DATA FOR THIS EXERCISE: Begin
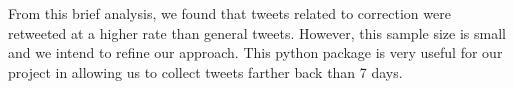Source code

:\documentclass[11pt]{article}
\begin{document}
    From this brief analysis, we found that tweets related to correction
were retweeted at a higher rate than general tweets. However, this
sample size is small and we intend to refine our approach. This python
package is very useful for our project in allowing us to collect tweets
farther back than 7 days.


    
    
    
    
\end{document}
DATA FOR THIS EXERCISE: End
**INSTRUCTIONS FOR THE TASK**
Where does the string "tweets" appear in the records above? Return every line that holds it.

**EXERCISE RESULT**
    From this brief analysis, we found that tweets related to correction
were retweeted at a higher rate than general tweets. However, this
package is very useful for our project in allowing us to collect tweets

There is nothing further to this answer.